Dear Crabby Gives Advice

Obviously, the councilmembers have never had a cat – they can’t be that naïve – because, the rest of the world knows we don’t own them, cats choose to reside with us. The ordinance calls for all dogs and cats to be confined to their property. It’s really difficult to confine a cat. We all know that, but for some reason city council can’t figure it out. They should have brought in animal experts to explain it to them – or better yet, asked me to.

At large cats serve a great purpose, they control the rodent population. Sure some birds and bunnies get caught up in the mix, but mice, moles, voles, rats – all those horrible tiny critters – are varmints that cats provide a reasonable control over. It is just like government to create a new problem – we’ll be overrun by rodents soon if we keep our cats indoors and on leashes. Then they’ll bring in some nutty professor, have a study done, and decide we need to install a better mousetrap to kill the varmints. And then they’ll make the residents pay for it all.
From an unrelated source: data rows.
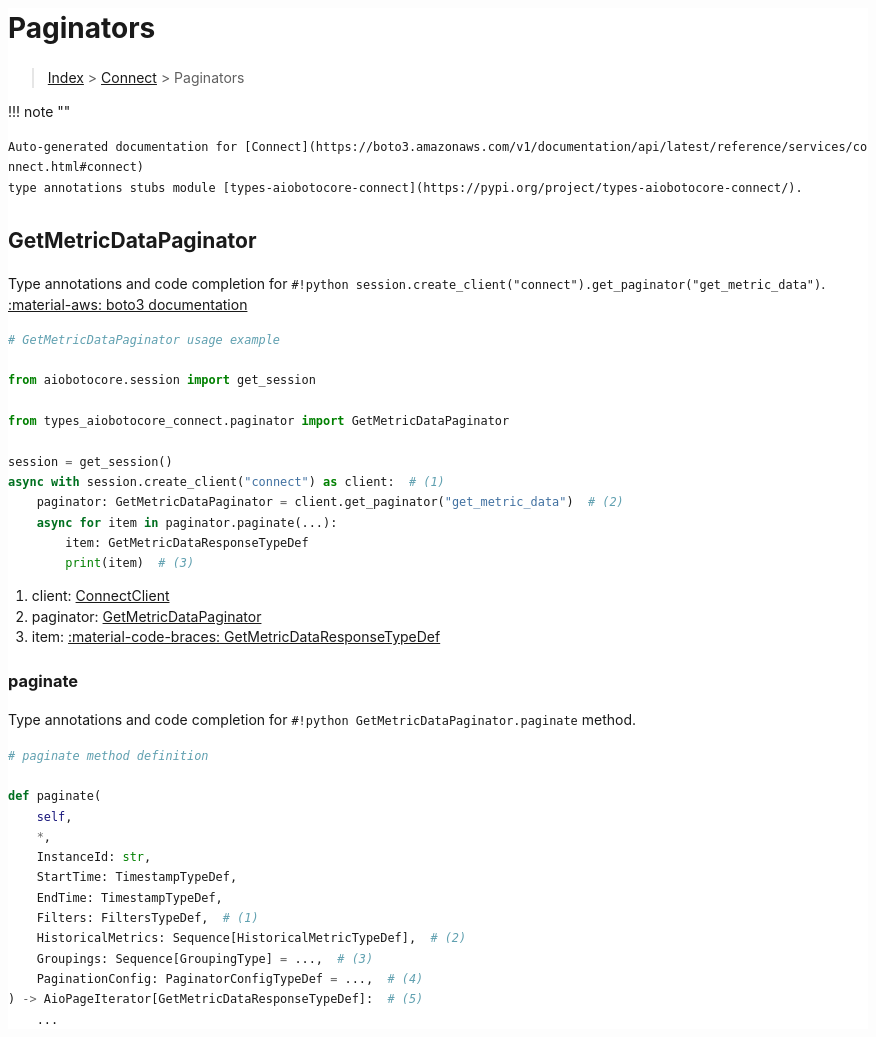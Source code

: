 # Paginators

> [Index](../README.md) > [Connect](./README.md) > Paginators

!!! note ""

    Auto-generated documentation for [Connect](https://boto3.amazonaws.com/v1/documentation/api/latest/reference/services/connect.html#connect)
    type annotations stubs module [types-aiobotocore-connect](https://pypi.org/project/types-aiobotocore-connect/).

## GetMetricDataPaginator

Type annotations and code completion for `#!python session.create_client("connect").get_paginator("get_metric_data")`.
[:material-aws: boto3 documentation](https://boto3.amazonaws.com/v1/documentation/api/latest/reference/services/connect/paginator/GetMetricData.html#Connect.Paginator.GetMetricData)

```python
# GetMetricDataPaginator usage example

from aiobotocore.session import get_session

from types_aiobotocore_connect.paginator import GetMetricDataPaginator

session = get_session()
async with session.create_client("connect") as client:  # (1)
    paginator: GetMetricDataPaginator = client.get_paginator("get_metric_data")  # (2)
    async for item in paginator.paginate(...):
        item: GetMetricDataResponseTypeDef
        print(item)  # (3)
```

1. client: [ConnectClient](./client.md)
2. paginator: [GetMetricDataPaginator](./paginators.md#getmetricdatapaginator)
3. item: [:material-code-braces: GetMetricDataResponseTypeDef](./type_defs.md#getmetricdataresponsetypedef) 


### paginate

Type annotations and code completion for `#!python GetMetricDataPaginator.paginate` method.

```python
# paginate method definition

def paginate(
    self,
    *,
    InstanceId: str,
    StartTime: TimestampTypeDef,
    EndTime: TimestampTypeDef,
    Filters: FiltersTypeDef,  # (1)
    HistoricalMetrics: Sequence[HistoricalMetricTypeDef],  # (2)
    Groupings: Sequence[GroupingType] = ...,  # (3)
    PaginationConfig: PaginatorConfigTypeDef = ...,  # (4)
) -> AioPageIterator[GetMetricDataResponseTypeDef]:  # (5)
    ...
```
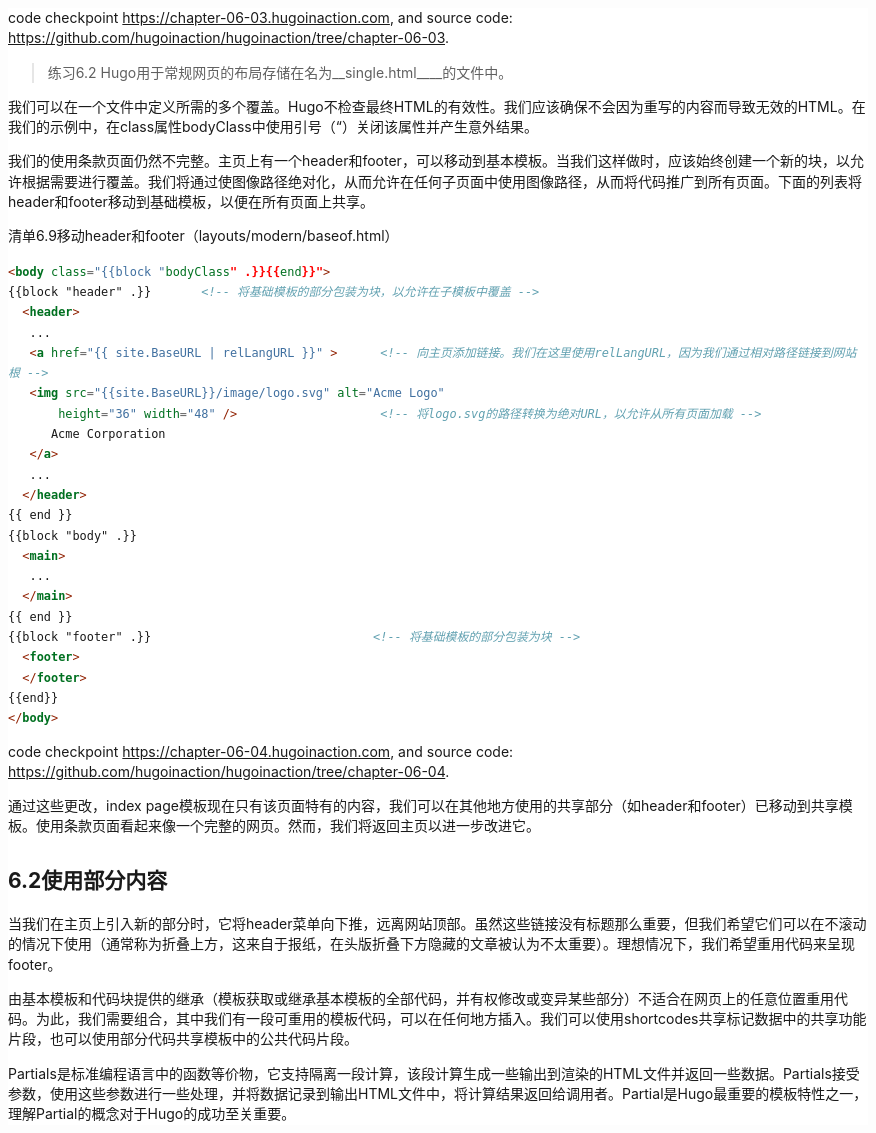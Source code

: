 code checkpoint <https://chapter-06-03.hugoinaction.com>, and source code: <https://github.com/hugoinaction/hugoinaction/tree/chapter-06-03>.

> 练习6.2
> Hugo用于常规网页的布局存储在名为__single.html____的文件中。

我们可以在一个文件中定义所需的多个覆盖。Hugo不检查最终HTML的有效性。我们应该确保不会因为重写的内容而导致无效的HTML。在我们的示例中，在class属性bodyClass中使用引号（“）关闭该属性并产生意外结果。

我们的使用条款页面仍然不完整。主页上有一个header和footer，可以移动到基本模板。当我们这样做时，应该始终创建一个新的块，以允许根据需要进行覆盖。我们将通过使图像路径绝对化，从而允许在任何子页面中使用图像路径，从而将代码推广到所有页面。下面的列表将header和footer移动到基础模板，以便在所有页面上共享。

清单6.9移动header和footer（layouts/modern/baseof.html）

```html
<body class="{{block "bodyClass" .}}{{end}}">
{{block "header" .}}       <!-- 将基础模板的部分包装为块，以允许在子模板中覆盖 --> 
  <header>
   ...
   <a href="{{ site.BaseURL | relLangURL }}" >      <!-- 向主页添加链接。我们在这里使用relLangURL，因为我们通过相对路径链接到网站根 -->
   <img src="{{site.BaseURL}}/image/logo.svg" alt="Acme Logo"
       height="36" width="48" />                    <!-- 将logo.svg的路径转换为绝对URL，以允许从所有页面加载 -->
      Acme Corporation
   </a>
   ...
  </header>
{{ end }}
{{block "body" .}}
  <main>
   ...
  </main>
{{ end }}
{{block "footer" .}}                               <!-- 将基础模板的部分包装为块 -->
  <footer>
  </footer>
{{end}}
</body>
```

code checkpoint <https://chapter-06-04.hugoinaction.com>, and source code: <https://github.com/hugoinaction/hugoinaction/tree/chapter-06-04>.

通过这些更改，index page模板现在只有该页面特有的内容，我们可以在其他地方使用的共享部分（如header和footer）已移动到共享模板。使用条款页面看起来像一个完整的网页。然而，我们将返回主页以进一步改进它。

## 6.2使用部分内容

当我们在主页上引入新的部分时，它将header菜单向下推，远离网站顶部。虽然这些链接没有标题那么重要，但我们希望它们可以在不滚动的情况下使用（通常称为折叠上方，这来自于报纸，在头版折叠下方隐藏的文章被认为不太重要）。理想情况下，我们希望重用代码来呈现footer。

由基本模板和代码块提供的继承（模板获取或继承基本模板的全部代码，并有权修改或变异某些部分）不适合在网页上的任意位置重用代码。为此，我们需要组合，其中我们有一段可重用的模板代码，可以在任何地方插入。我们可以使用shortcodes共享标记数据中的共享功能片段，也可以使用部分代码共享模板中的公共代码片段。

Partials是标准编程语言中的函数等价物，它支持隔离一段计算，该段计算生成一些输出到渲染的HTML文件并返回一些数据。Partials接受参数，使用这些参数进行一些处理，并将数据记录到输出HTML文件中，将计算结果返回给调用者。Partial是Hugo最重要的模板特性之一，理解Partial的概念对于Hugo的成功至关重要。
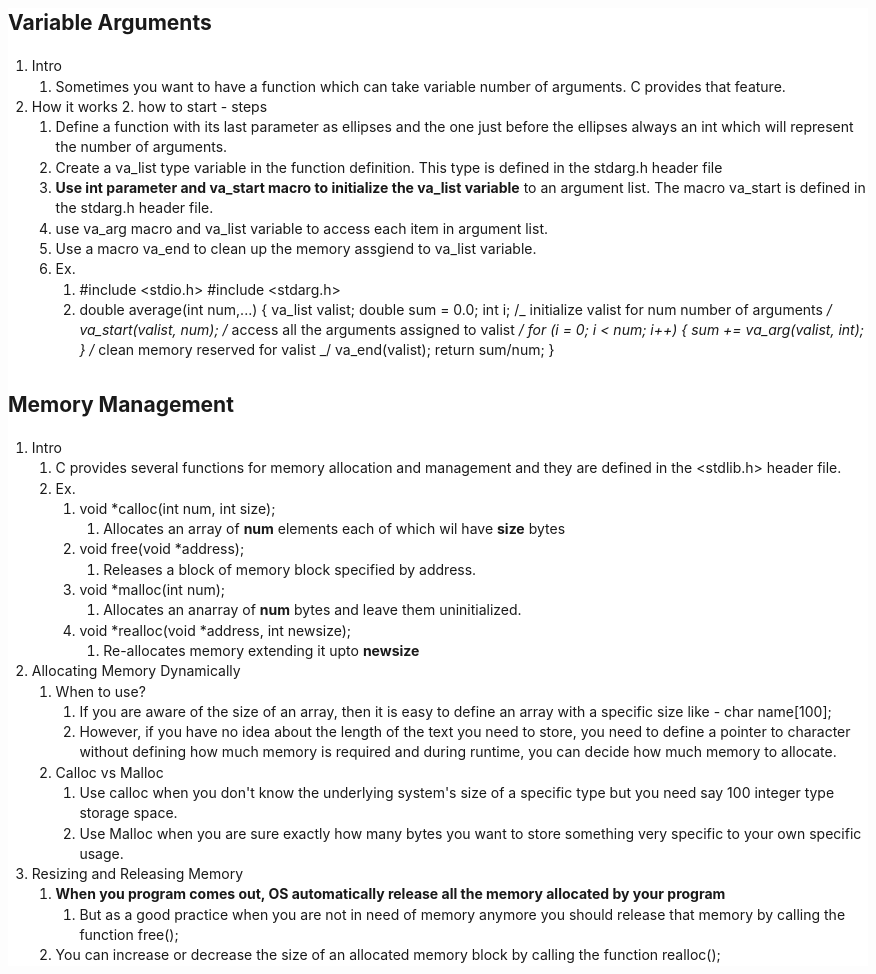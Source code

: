 ## Variable Arguments

1. Intro
   1. Sometimes you want to have a function which can take variable number of arguments. C provides that feature.
2. How it works
   2. how to start - steps
      1. Define a function with its last parameter as ellipses and the one just before the ellipses always an int which will represent the number of arguments.
      2. Create a va_list type variable in the function definition. This type is defined in the stdarg.h header file
      3. **Use int parameter and va_start macro to initialize the va_list variable** to an argument list. The macro va_start is defined in the stdarg.h header file.
      4. use va_arg macro and va_list variable to access each item in argument list.
      5. Use a macro va_end to clean up the memory assgiend to va_list variable.
   3. Ex.
      1. #include <stdio.h> #include <stdarg.h>
      2. double average(int num,...) { va_list valist; double sum = 0.0; int i; /_ initialize valist for num number of arguments _/ va_start(valist, num); /_ access all the arguments assigned to valist _/ for (i = 0; i < num; i++) { sum += va_arg(valist, int); } /_ clean memory reserved for valist _/ va_end(valist); return sum/num; }

## Memory Management

1. Intro
   1. C provides several functions for memory allocation and management and they are defined in the <stdlib.h> header file.
   2. Ex.
      1. void \*calloc(int num, int size);
         1. Allocates an array of **num** elements each of which wil have **size** bytes
      2. void free(void \*address);
         1. Releases a block of memory block specified by address.
      3. void \*malloc(int num);
         1. Allocates an anarray of **num** bytes and leave them uninitialized.
      4. void *realloc(void *address, int newsize);
         1. Re-allocates memory extending it upto **newsize**
2. Allocating Memory Dynamically
   1. When to use?
      1. If you are aware of the size of an array, then it is easy to define an array with a specific size like - char name[100];
      2. However, if you have no idea about the length of the text you need to store, you need to define a pointer to character without defining how much memory is required and during runtime, you can decide how much memory to allocate.
   2. Calloc vs Malloc
      1. Use calloc when you don't know the underlying system's size of a specific type but you need say 100 integer type storage space.
      2. Use Malloc when you are sure exactly how many bytes you want to store something very specific to your own specific usage.
3. Resizing and Releasing Memory
   1. **When you program comes out, OS automatically release all the memory allocated by your program**
      1. But as a good practice when you are not in need of memory anymore you should release that memory by calling the function free();
   2. You can increase or decrease the size of an allocated memory block by calling the function realloc();

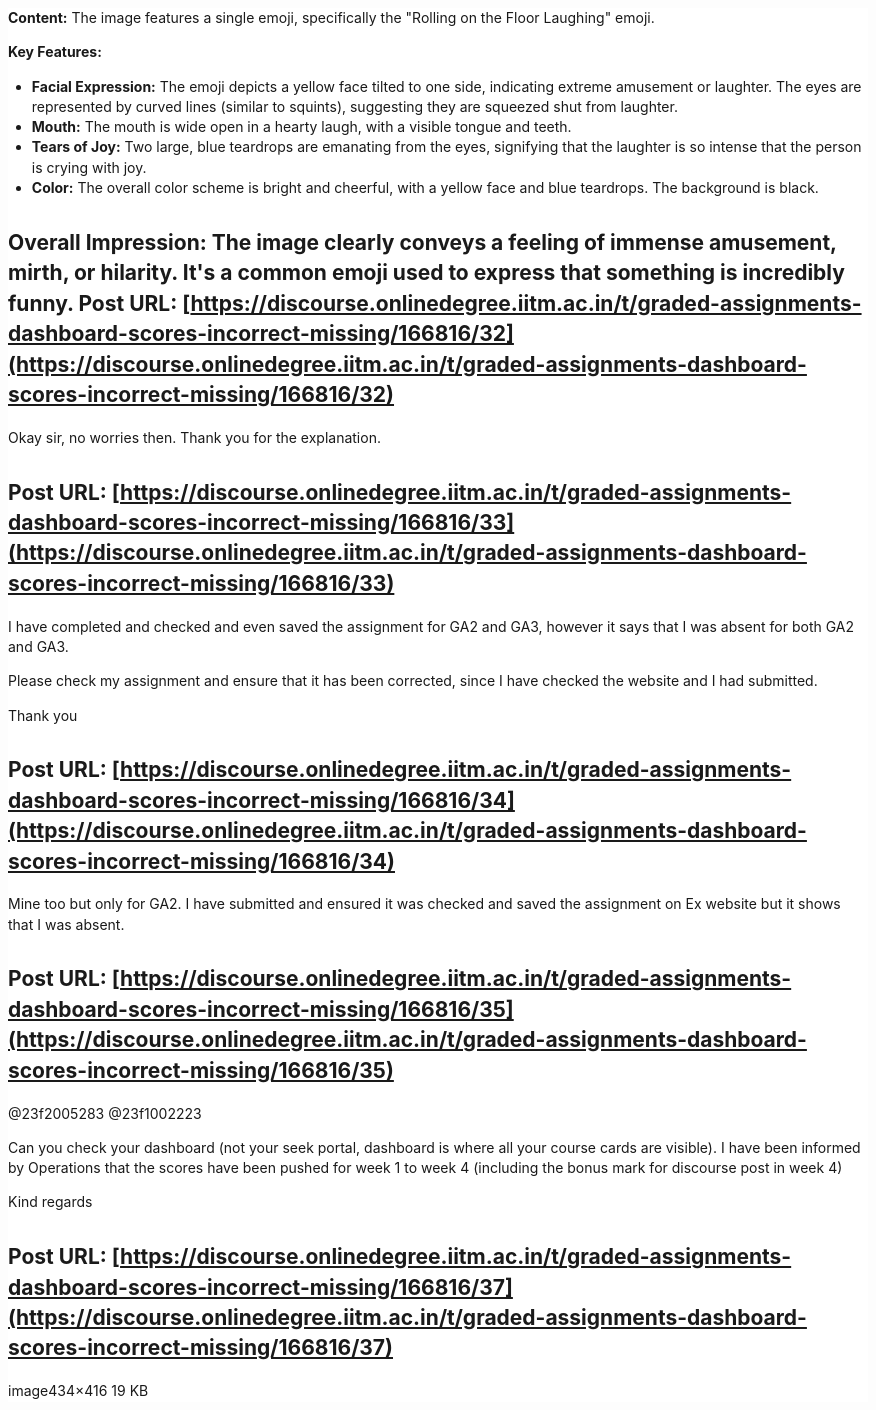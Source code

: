 **Content:** The image features a single emoji, specifically the "Rolling on the Floor Laughing" emoji.

**Key Features:**

*   **Facial Expression:** The emoji depicts a yellow face tilted to one side, indicating extreme amusement or laughter. The eyes are represented by curved lines (similar to squints), suggesting they are squeezed shut from laughter.
*   **Mouth:** The mouth is wide open in a hearty laugh, with a visible tongue and teeth.
*   **Tears of Joy:** Two large, blue teardrops are emanating from the eyes, signifying that the laughter is so intense that the person is crying with joy.
*   **Color:** The overall color scheme is bright and cheerful, with a yellow face and blue teardrops. The background is black.

**Overall Impression:** The image clearly conveys a feeling of immense amusement, mirth, or hilarity. It's a common emoji used to express that something is incredibly funny.
Post URL: [https://discourse.onlinedegree.iitm.ac.in/t/graded-assignments-dashboard-scores-incorrect-missing/166816/32](https://discourse.onlinedegree.iitm.ac.in/t/graded-assignments-dashboard-scores-incorrect-missing/166816/32)
---
Okay sir, no worries then. Thank you for the explanation.

Post URL: [https://discourse.onlinedegree.iitm.ac.in/t/graded-assignments-dashboard-scores-incorrect-missing/166816/33](https://discourse.onlinedegree.iitm.ac.in/t/graded-assignments-dashboard-scores-incorrect-missing/166816/33)
---
I have completed and checked and even saved the assignment for GA2 and GA3, however it says that I was absent for both GA2 and GA3.

Please check my assignment and ensure that it has been corrected, since I have checked the website and I had submitted.

Thank you

Post URL: [https://discourse.onlinedegree.iitm.ac.in/t/graded-assignments-dashboard-scores-incorrect-missing/166816/34](https://discourse.onlinedegree.iitm.ac.in/t/graded-assignments-dashboard-scores-incorrect-missing/166816/34)
---
Mine too but only for GA2. I have submitted and ensured it was checked and saved the assignment on Ex website but it shows that I was absent.

Post URL: [https://discourse.onlinedegree.iitm.ac.in/t/graded-assignments-dashboard-scores-incorrect-missing/166816/35](https://discourse.onlinedegree.iitm.ac.in/t/graded-assignments-dashboard-scores-incorrect-missing/166816/35)
---
@23f2005283 @23f1002223

Can you check your dashboard (not your seek portal, dashboard is where all your course cards are visible). I have been informed by Operations that the scores have been pushed for week 1 to week 4 (including the bonus mark for discourse post in week 4)

Kind regards

Post URL: [https://discourse.onlinedegree.iitm.ac.in/t/graded-assignments-dashboard-scores-incorrect-missing/166816/37](https://discourse.onlinedegree.iitm.ac.in/t/graded-assignments-dashboard-scores-incorrect-missing/166816/37)
---
image434×416 19 KB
Or, they could just let the cats roam free again.

Final reading and voting will be at council’s next meeting, but it doesn’t look good for the cats.

Anyhow, this will never be “policed” and cats will probably do as they have always done – they’ll meet in a secret location plotting to take over the world and now, Rochester City Council may just be first on their list.

This reminds me a column I wrote called “Doesn’t Everyone Like Cats.” While that article tells you I’m not a fan of cats, I have softened my stance in the last few years, you may read my “Should I get a cat or a dog” column I wrote earlier this year.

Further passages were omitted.